* What is being asked
Line by line, transcribe the data below exactly and pass over the images.

* Records to process
________
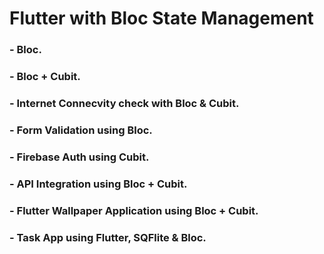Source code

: # Flutter with Bloc State Management

### - Bloc.
### - Bloc + Cubit.
### - Internet Connecvity check with Bloc & Cubit.
### - Form Validation using Bloc.
### - Firebase Auth using Cubit.
### - API Integration using Bloc + Cubit.
### - Flutter Wallpaper Application using Bloc + Cubit.
### - Task App using Flutter, SQFlite & Bloc.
________
* Response for this exercise
Source code

: # Flutter with Bloc State Management

### - Bloc.
### - Bloc + Cubit.
### - Internet Connecvity check with Bloc & Cubit.
### - Form Validation using Bloc.
### - Firebase Auth using Cubit.
### - API Integration using Bloc + Cubit.
### - Flutter Wallpaper Application using Bloc + Cubit.
### - Task App using Flutter, SQFlite & Bloc.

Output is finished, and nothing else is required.